Dynamic Malware Analysis of Open Source Packages at Scale
Exploring the idea of building a complementary system that can verify and correlate static analysis findings. Thats where dynamic analysis comes in ie. the ability to "run" an open source package in an observed environment and determine its safety status based on real behavior at runtime
TL;DR
At SafeDep we build and operate a large scale open source package monitoring and static code analysis infrastructure. The goal of this infrastructure is to continuously analyse open source packages published in package registries such as npm
, pypi
, rubygems
, Go Proxy
etc. and find malicious packages. This service in turn powers tools like vet
that provides developer and CI/CD guardrails against malicious open source packages. To learn more about this service, refer to Malicious Package Analysis docs.
The static code analysis workflow currently consists of
- YARA Forge rules
- Static Code Analysis to identify risky capabilities in code (e.g. filesystem, network, process operations)
- LLM based code analysis to identify malicious code blocks
- OSS Project and package metadata
- LLM based classification with our knowledge (prompt rules) and package specific context
While we are continuously extending this system by improving our code analysis based tools and eliminating known false positives, we believe static analysis will always have false positives and negatives. While the inherent benefit of static code analysis approach is to look at code — the source of truth, it is restricted by Halting Problem and in our use-case, by the Rice’s Theorem. For us, the security research & engineering problem is to make the right trade-off that makes the system effective in real life with the need for human intervention (manual analysis) reducing over time.
We started exploring the idea of building a complementary system that can verify and correlate static analysis findings. Thats where dynamic analysis comes in ie. the ability to run an open source package in an observed environment and determine its safety status based on real behavior at runtime.
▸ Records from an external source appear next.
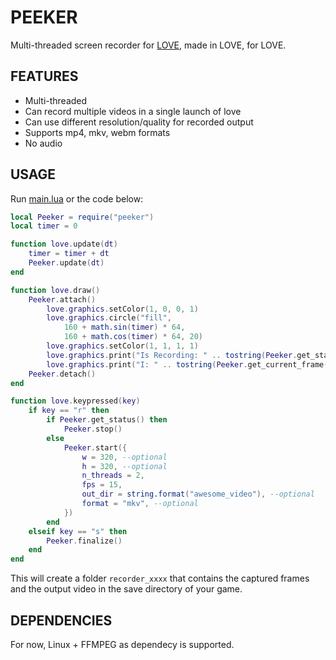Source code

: # PEEKER

Multi-threaded screen recorder for [LOVE](https://love2d.org), made in LOVE, for LOVE.

## FEATURES

* Multi-threaded
* Can record multiple videos in a single launch of love
* Can use different resolution/quality for recorded output
* Supports mp4, mkv, webm formats
* No audio

## USAGE

Run [main.lua](main.lua) or the code below:

```lua
local Peeker = require("peeker")
local timer = 0

function love.update(dt)
	timer = timer + dt
	Peeker.update(dt)
end

function love.draw()
	Peeker.attach()
		love.graphics.setColor(1, 0, 0, 1)
		love.graphics.circle("fill",
			160 + math.sin(timer) * 64,
			160 + math.cos(timer) * 64, 20)
		love.graphics.setColor(1, 1, 1, 1)
		love.graphics.print("Is Recording: " .. tostring(Peeker.get_status()), 32, 32)
		love.graphics.print("I: " .. tostring(Peeker.get_current_frame()), 32, 64)
	Peeker.detach()
end

function love.keypressed(key)
	if key == "r" then
		if Peeker.get_status() then
			Peeker.stop()
		else
			Peeker.start({
				w = 320, --optional
				h = 320, --optional
				n_threads = 2,
				fps = 15,
				out_dir = string.format("awesome_video"), --optional
				format = "mkv", --optional
			})
		end
	elseif key == "s" then
		Peeker.finalize()
	end
end
```

This will create a folder `recorder_xxxx` that contains the captured frames
and the output video in the save directory of your game.

## DEPENDENCIES

For now, Linux + FFMPEG as dependecy is supported.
For us, the design goals of this system were:
- Run an open source package in a sandboxed environment
- Observe all runtime behavior
- Correlate with static analysis results and classify as malicious (or not) based on runtime evidences
We ended up building a solution by leveraging OSS tools with our custom platform tooling that can
- Execute open source package installation in a sandbox
- Observe the runtime behavior of the container through system call tracing using eBPF
- Collect tracer generated events, filter them and store (log) them in a database with a correlation ID
- Query event log to identify runtime behavior of packages flagged as malicious by our static analysis system
- Determine the approach for automated correlation and analysis to complement our static analysis based detection
Key Challenges
- How do you run an open source package that is essentially a library?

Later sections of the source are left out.